The protest, which was planned by a loose network of organizers, was prompted by UC Berkeley’s decision to fence off certain areas of the park in order to retrieve soil samples for the planned construction.
Several people against this plan claim that People’s Park has invaluable environmental significance.
“People have the right to a free environment,” said former Berkeley mayoral candidate Aidan Hill, who helped organize the demonstration. “They have the right to clean air and space — especially children. It’s the last open green space in the Southside neighborhood and close to the university.”
Protestors also noted that People’s Park is a historical symbol for free speech that should be preserved. According to Oakland resident and housing activist Dayton Andrews, the park played a major role in the anti-Vietnam War effort in the 1960s.

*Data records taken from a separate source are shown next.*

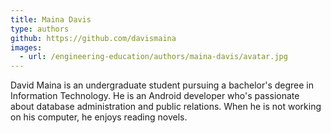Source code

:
 ```yaml
---
title: Maina Davis
type: authors
github: https://github.com/davismaina
images:
  - url: /engineering-education/authors/maina-davis/avatar.jpg
---
```

David Maina is an undergraduate student pursuing a bachelor's degree in Information Technology. He is an Android developer who's passionate about database administration and public relations. When he is not working on his computer, he enjoys reading novels.
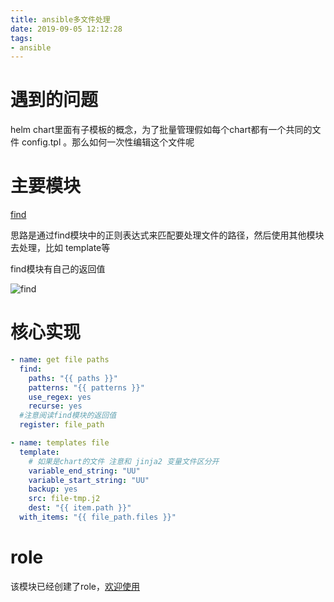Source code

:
 ```yaml
---
title: ansible多文件处理
date: 2019-09-05 12:12:28
tags:
- ansible
---
```


# 遇到的问题

helm chart里面有子模板的概念，为了批量管理假如每个chart都有一个共同的文件 config.tpl 。那么如何一次性编辑这个文件呢

<!--more-->

# 主要模块

[find](https://docs.ansible.com/ansible/latest/modules/find_module.html)

思路是通过find模块中的正则表达式来匹配要处理文件的路径，然后使用其他模块去处理，比如 template等

find模块有自己的返回值

![find](https://qiniu.li-rui.top/find.png)

# 核心实现

```yaml
- name: get file paths
  find:
    paths: "{{ paths }}"
    patterns: "{{ patterns }}"
    use_regex: yes
    recurse: yes
  #注意阅读find模块的返回值  
  register: file_path

- name: templates file
  template:
    # 如果是chart的文件 注意和 jinja2 变量文件区分开
    variable_end_string: "UU"
    variable_start_string: "UU"
    backup: yes
    src: file-tmp.j2
    dest: "{{ item.path }}"
  with_items: "{{ file_path.files }}"
```

# role

该模块已经创建了role，[欢迎使用](https://galaxy.ansible.com/sunnoy/mutifile_handle)



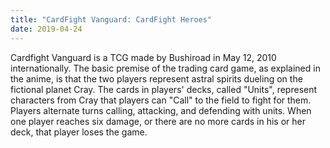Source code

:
 ```yaml
---
title: "CardFight Vanguard: CardFight Heroes"
date: 2019-04-24
---
```


Cardfight Vanguard is a TCG made by Bushiroad in May 12, 2010 internationally. The basic premise of the trading card game, as explained in the anime, is that the two players represent astral spirits dueling on the fictional planet Cray. The cards in players' decks, called "Units", represent characters from Cray that players can "Call" to the field to fight for them. Players alternate turns calling, attacking, and defending with units. When one player reaches six damage, or there are no more cards in his or her deck, that player loses the game.
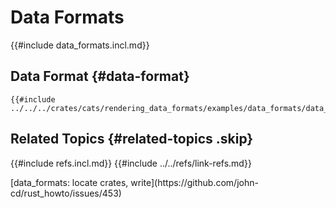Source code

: # Data Formats

{{#include data_formats.incl.md}}

## Data Format {#data-format}

```rust,editable
{{#include ../../../crates/cats/rendering_data_formats/examples/data_formats/data_formats.rs:example}}
```

## Related Topics {#related-topics .skip}

{{#include refs.incl.md}}
{{#include ../../refs/link-refs.md}}

<div class="hidden">
[data_formats: locate crates, write](https://github.com/john-cd/rust_howto/issues/453)
</div>
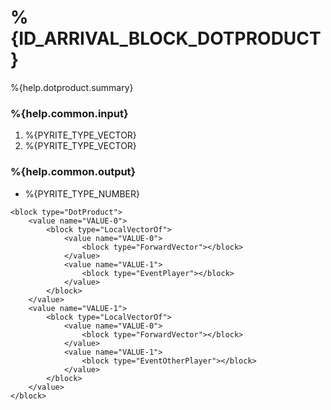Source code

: # %{ID_ARRIVAL_BLOCK_DOTPRODUCT}

%{help.dotproduct.summary}

### %{help.common.input}

1. %{PYRITE_TYPE_VECTOR}
2. %{PYRITE_TYPE_VECTOR}

### %{help.common.output}

-   %{PYRITE_TYPE_NUMBER}

```
<block type="DotProduct">
    <value name="VALUE-0">
        <block type="LocalVectorOf">
            <value name="VALUE-0">
                <block type="ForwardVector"></block>
            </value>
            <value name="VALUE-1">
                <block type="EventPlayer"></block>
            </value>
        </block>
    </value>
    <value name="VALUE-1">
        <block type="LocalVectorOf">
            <value name="VALUE-0">
                <block type="ForwardVector"></block>
            </value>
            <value name="VALUE-1">
                <block type="EventOtherPlayer"></block>
            </value>
        </block>
    </value>
</block>
```
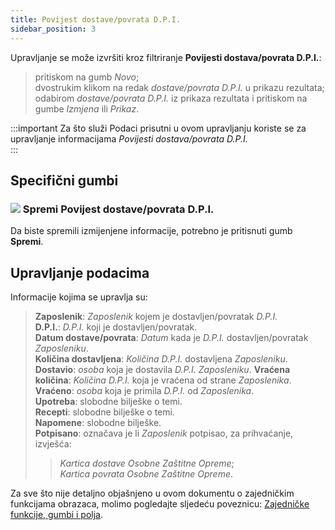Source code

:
 ```yaml
---
title: Povijest dostave/povrata D.P.I.
sidebar_position: 3
---
```


Upravljanje se može izvršiti kroz filtriranje **Povijesti dostava/povrata D.P.I.**:
> pritiskom na gumb *Novo*;   
> dvostrukim klikom na redak *dostave/povrata D.P.I.* u prikazu rezultata;   
> odabirom *dostave/povrata D.P.I.* iz prikaza rezultata i pritiskom na gumbe *Izmjena* ili *Prikaz*.   


:::important Za što služi
Podaci prisutni u ovom upravljanju koriste se za upravljanje informacijama *Povijesti dostava/povrata D.P.I.*   
:::


## Specifični gumbi 


### ![](/img/neutral/common/save.png) Spremi Povijest dostave/povrata D.P.I.

Da biste spremili izmijenjene informacije, potrebno je pritisnuti gumb **Spremi**.   


## Upravljanje podacima

Informacije kojima se upravlja su:   
> **Zaposlenik**: *Zaposlenik* kojem je dostavljen/povratak *D.P.I.*   
> **D.P.I.**: *D.P.I.* koji je dostavljen/povratak.   
> **Datum dostave/povrata**: *Datum* kada je *D.P.I.* dostavljen/povratak *Zaposleniku*.   
> **Količina dostavljena**: *Količina* *D.P.I.* dostavljena *Zaposleniku*.   
> **Dostavio**: *osoba* koja je dostavila *D.P.I.* *Zaposleniku*.
> **Vraćena količina**: *Količina D.P.I.* koja je vraćena od strane *Zaposlenika*.   
> **Vraćeno**: *osoba* koja je primila *D.P.I.* od *Zaposlenika*.   
> **Upotreba**: slobodne bilješke o temi.   
> **Recepti**: slobodne bilješke o temi.    
> **Napomene**: slobodne bilješke.    
> **Potpisano**: označava je li *Zaposlenik* potpisao, za prihvaćanje, izvješća:
>> *Kartica dostave Osobne Zaštitne Opreme*;   
>> *Kartica povrata Osobne Zaštitne Opreme*.   

Za sve što nije detaljno objašnjeno u ovom dokumentu o zajedničkim funkcijama obrazaca, molimo pogledajte sljedeću poveznicu: [Zajedničke funkcije, gumbi i polja](/docs/guide/common).
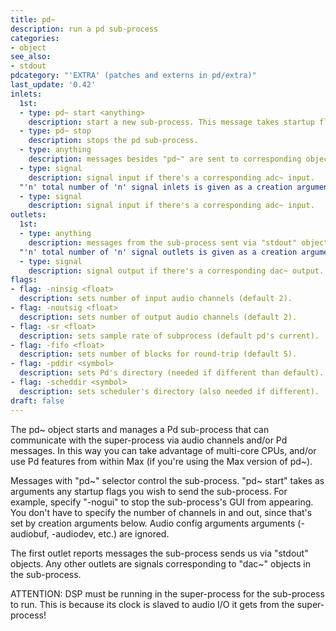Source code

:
 ```yaml
---
title: pd~
description: run a pd sub-process
categories:
- object
see_also:
- stdout
pdcategory: "'EXTRA' (patches and externs in pd/extra)"
last_update: '0.42'
inlets:
  1st:
  - type: pd~ start <anything>
    description: start a new sub-process. This message takes startup flags and needs a pd file to open.
  - type: pd~ stop
    description: stops the pd sub-process.
  - type: anything
    description: messages besides "pd~" are sent to corresponding objects in the sub-process with the same name as the first element in the message.
  - type: signal
    description: signal input if there's a corresponding adc~ input.
  "'n' total number of 'n' signal inlets is given as a creation argument.":
  - type: signal
    description: signal input if there's a corresponding adc~ input.
outlets:
  1st:
  - type: anything
    description: messages from the sub-process sent via "stdout" objects.
  "'n' total number of 'n' signal outlets is given as a creation argument.":
  - type: signal
    description: signal output if there's a corresponding dac~ output.
flags:
- flag: -ninsig <float>
  description: sets number of input audio channels (default 2).
- flag: -noutsig <float>
  description: sets number of output audio channels (default 2).
- flag: -sr <float>
  description: sets sample rate of subprocess (default pd's current).
- flag: -fifo <float>
  description: sets number of blocks for round-trip (default 5).
- flag: -pddir <symbol>
  description: sets Pd's directory (needed if different than default).
- flag: -scheddir <symbol>
  description: sets scheduler's directory (also needed if different).
draft: false
---
```

The pd~ object starts and manages a Pd sub-process that can communicate with the super-process via audio channels and/or Pd messages. In this way you can take advantage of multi-core CPUs, and/or use Pd features from within Max (if you're using the Max version of pd~).

Messages with "pd~" selector control the sub-process. "pd~ start" takes as arguments any startup flags you wish to send the sub-process. For example, specify "-nogui" to stop the sub-process's GUI from appearing. You don't have to specify the number of channels in and out, since that's set by creation arguments below. Audio config arguments arguments (-audiobuf, -audiodev, etc.) are ignored.

The first outlet reports messages the sub-process sends us via "stdout" objects. Any other outlets are signals corresponding to "dac~" objects in the sub-process.

ATTENTION: DSP must be running in the super-process for the sub-process to run. This is because its clock is slaved to audio I/O it gets from the super-process!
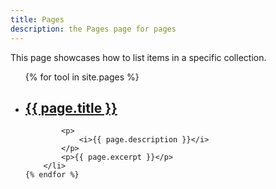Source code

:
 ```yaml
---
title: Pages
description: the Pages page for pages
---
```


This page showcases how to list items in a specific collection.

<ul>
    {% for tool in site.pages %}
        <li>
            <h2>
                <a href="{{ page.url | relative_url }}">
                    {{ page.title }}
                </a>
            </h2>

            <p>
                <i>{{ page.description }}</i>
            </p>
            <p>{{ page.excerpt }}</p>
        </li>
    {% endfor %}
</ul>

Along with Andrews, a series of speakers addressed the crowd for about an hour before the protestors rallied to tear down the fences, a development that was largely impromptu, according to campus sophomore Celeste Rodriguez, who helped organize the protest.
The crowd, which consisted of approximately 150 people, began moving toward Sproul Hall with fences in hand, blocking traffic on Haste Street and Telegraph Avenue. The fences were left on the steps of Sproul Hall with a banner that read “Students for People’s Park” draped across.

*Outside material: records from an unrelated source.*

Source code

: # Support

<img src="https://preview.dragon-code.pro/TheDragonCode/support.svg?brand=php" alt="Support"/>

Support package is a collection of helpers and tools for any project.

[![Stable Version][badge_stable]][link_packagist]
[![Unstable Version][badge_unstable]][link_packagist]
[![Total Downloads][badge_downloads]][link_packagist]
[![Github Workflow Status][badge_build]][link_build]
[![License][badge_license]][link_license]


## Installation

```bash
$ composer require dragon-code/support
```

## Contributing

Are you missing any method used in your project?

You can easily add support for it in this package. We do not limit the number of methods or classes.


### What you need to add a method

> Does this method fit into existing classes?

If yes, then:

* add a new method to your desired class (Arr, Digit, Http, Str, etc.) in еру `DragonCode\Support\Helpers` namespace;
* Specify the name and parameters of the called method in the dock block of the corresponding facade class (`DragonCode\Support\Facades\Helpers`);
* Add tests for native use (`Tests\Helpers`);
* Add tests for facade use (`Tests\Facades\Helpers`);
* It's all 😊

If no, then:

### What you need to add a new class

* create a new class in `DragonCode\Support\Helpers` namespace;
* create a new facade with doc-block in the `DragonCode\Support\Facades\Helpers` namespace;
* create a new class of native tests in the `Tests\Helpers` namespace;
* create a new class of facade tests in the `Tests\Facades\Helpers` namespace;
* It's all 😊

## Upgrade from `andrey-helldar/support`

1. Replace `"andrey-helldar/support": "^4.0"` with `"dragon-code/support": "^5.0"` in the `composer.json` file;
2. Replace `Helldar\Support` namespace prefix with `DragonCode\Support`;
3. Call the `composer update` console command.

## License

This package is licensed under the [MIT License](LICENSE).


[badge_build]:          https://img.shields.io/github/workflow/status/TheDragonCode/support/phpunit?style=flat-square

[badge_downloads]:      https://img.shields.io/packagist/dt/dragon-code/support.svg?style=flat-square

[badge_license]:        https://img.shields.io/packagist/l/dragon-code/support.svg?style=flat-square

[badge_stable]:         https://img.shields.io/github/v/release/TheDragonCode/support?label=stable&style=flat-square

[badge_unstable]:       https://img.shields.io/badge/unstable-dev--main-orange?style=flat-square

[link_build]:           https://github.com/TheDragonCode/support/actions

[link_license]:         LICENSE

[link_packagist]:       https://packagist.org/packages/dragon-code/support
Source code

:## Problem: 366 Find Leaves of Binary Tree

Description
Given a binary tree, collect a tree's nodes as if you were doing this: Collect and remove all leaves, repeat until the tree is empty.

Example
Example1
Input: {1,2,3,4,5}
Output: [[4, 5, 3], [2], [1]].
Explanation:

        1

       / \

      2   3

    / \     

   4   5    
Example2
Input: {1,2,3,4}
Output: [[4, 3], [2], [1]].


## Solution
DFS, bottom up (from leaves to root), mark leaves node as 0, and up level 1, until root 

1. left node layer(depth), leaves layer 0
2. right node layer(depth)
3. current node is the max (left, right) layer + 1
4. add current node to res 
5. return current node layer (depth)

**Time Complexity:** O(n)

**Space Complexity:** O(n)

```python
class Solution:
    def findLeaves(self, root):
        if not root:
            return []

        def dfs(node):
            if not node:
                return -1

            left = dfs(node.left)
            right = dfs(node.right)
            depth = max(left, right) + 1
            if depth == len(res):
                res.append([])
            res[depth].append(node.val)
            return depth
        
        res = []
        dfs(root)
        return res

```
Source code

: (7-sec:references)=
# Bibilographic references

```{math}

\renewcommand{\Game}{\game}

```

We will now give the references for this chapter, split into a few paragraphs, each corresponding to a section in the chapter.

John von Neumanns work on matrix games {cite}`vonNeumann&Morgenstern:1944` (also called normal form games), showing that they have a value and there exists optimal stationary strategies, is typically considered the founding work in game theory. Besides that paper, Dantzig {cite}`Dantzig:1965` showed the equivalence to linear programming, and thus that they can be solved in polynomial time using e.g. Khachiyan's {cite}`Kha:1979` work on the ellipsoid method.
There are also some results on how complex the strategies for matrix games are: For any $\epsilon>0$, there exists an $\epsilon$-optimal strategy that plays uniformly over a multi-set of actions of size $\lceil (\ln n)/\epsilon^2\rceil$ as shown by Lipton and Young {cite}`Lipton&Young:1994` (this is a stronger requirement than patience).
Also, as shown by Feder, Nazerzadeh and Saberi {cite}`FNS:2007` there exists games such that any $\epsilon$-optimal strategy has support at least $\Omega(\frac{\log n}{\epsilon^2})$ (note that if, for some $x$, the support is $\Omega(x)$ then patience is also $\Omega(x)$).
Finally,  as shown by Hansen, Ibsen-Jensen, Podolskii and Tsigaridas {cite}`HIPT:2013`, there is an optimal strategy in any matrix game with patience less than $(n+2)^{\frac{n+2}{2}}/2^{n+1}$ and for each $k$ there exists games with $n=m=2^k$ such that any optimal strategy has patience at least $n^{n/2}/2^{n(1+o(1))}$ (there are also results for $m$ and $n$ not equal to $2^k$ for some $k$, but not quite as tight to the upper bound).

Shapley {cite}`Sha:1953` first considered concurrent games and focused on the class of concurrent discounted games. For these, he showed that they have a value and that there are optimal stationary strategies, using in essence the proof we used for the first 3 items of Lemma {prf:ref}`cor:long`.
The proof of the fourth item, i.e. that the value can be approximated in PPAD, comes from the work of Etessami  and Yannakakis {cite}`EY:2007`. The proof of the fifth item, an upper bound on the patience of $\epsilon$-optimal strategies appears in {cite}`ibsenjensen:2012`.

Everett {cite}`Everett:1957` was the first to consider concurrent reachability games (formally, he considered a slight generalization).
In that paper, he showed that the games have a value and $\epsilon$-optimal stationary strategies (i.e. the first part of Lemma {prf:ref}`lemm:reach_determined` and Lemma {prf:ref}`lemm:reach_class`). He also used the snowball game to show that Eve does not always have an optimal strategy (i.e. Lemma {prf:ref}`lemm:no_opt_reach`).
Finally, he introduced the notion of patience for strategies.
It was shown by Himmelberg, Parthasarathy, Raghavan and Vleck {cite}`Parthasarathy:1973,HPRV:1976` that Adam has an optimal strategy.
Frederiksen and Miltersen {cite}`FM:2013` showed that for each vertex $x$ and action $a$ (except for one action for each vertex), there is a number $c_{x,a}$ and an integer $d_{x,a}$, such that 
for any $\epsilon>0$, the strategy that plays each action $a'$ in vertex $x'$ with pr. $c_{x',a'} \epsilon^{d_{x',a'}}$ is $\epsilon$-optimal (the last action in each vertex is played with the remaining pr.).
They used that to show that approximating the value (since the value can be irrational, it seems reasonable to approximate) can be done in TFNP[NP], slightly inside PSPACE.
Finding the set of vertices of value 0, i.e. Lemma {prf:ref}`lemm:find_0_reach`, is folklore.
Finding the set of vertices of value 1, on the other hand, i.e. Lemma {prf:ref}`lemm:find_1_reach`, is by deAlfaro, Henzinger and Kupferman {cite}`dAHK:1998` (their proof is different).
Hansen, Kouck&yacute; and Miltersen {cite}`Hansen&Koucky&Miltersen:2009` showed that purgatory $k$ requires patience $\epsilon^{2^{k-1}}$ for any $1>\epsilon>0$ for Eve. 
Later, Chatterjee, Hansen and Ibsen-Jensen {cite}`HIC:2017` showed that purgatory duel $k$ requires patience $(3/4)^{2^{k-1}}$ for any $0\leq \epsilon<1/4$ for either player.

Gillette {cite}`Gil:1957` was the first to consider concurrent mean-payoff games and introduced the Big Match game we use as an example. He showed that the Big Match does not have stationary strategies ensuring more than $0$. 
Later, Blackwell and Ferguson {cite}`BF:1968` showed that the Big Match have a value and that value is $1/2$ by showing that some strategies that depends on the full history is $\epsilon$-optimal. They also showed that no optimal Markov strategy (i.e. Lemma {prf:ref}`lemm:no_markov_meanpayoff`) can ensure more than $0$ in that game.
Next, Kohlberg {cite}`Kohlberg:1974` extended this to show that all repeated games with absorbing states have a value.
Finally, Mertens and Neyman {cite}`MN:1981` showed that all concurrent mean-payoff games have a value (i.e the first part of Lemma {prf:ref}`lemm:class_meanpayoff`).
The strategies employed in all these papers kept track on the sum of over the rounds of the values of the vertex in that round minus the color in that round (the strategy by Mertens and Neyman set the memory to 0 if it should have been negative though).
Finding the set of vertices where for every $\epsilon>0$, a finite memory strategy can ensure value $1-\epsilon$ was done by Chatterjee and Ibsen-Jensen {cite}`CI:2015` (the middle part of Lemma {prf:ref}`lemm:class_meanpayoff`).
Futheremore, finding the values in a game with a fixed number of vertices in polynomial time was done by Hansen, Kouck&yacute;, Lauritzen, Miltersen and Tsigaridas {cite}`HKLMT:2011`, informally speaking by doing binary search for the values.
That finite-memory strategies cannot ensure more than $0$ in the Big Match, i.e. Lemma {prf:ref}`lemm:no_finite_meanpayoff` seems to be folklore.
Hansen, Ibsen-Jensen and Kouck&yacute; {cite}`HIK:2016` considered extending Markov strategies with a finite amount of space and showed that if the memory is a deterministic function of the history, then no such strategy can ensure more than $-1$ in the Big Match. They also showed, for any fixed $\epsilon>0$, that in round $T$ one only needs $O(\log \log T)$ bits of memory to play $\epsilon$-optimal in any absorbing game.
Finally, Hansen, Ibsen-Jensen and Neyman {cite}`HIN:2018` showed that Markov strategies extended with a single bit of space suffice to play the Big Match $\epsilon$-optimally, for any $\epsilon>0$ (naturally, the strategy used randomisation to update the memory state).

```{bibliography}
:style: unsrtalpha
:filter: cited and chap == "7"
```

According to Andrews, UC Berkeley has attempted to develop on this land before, pushing students and community members to resist construction. This came to a head when the National Guard was called in to suppress the protestors on “Bloody Thursday” in 1969.
“People’s Park is the site of incredible state violence, and it has a legacy of police repression,” said campus doctoral student Coleman Rainey, who provided food at the demonstration. “Many students have been injured by police action over the 50-year struggle to maintain the park, so it’s really a symbol of anti-imperial, decolonial and anti-capitalist organizing.”
UC Berkeley Capital Strategies spokesperson Kyle Gibson said in an email that campus is “committed” to following through with plans of development. The housing project will be presented to the UC Board of Regents in the summer, and, if approved, construction will begin in 2022.
Gibson added that UC Berkeley is planning to provide housing not only for students but for homeless individuals as well. A “significant” portion of the park will also be preserved for open space purposes.
“While the university respects everyone’s right to express their opinions and views, we find today’s actions that physically removed temporary safety fencing that had been in place without incident for nearly two weeks at People’s Park, to be deeply unfortunate,” Gibson said in the email.
Once the protestors returned from Sproul Hall to the park, the crowd began to tear down any fences that were still left standing, proceeding to stack them in piles around the park with care in order to keep the sidewalks clear for people with disabilities.
Several people proceeded to damage campus equipment using knives and blunt objects while speakers made their final remarks atop a garbage dumpster.
“We will defend this place till the last drop of beer and the first drop of rain,” Hill said, referencing a poem by Julia Vinograd, while facing the crowd.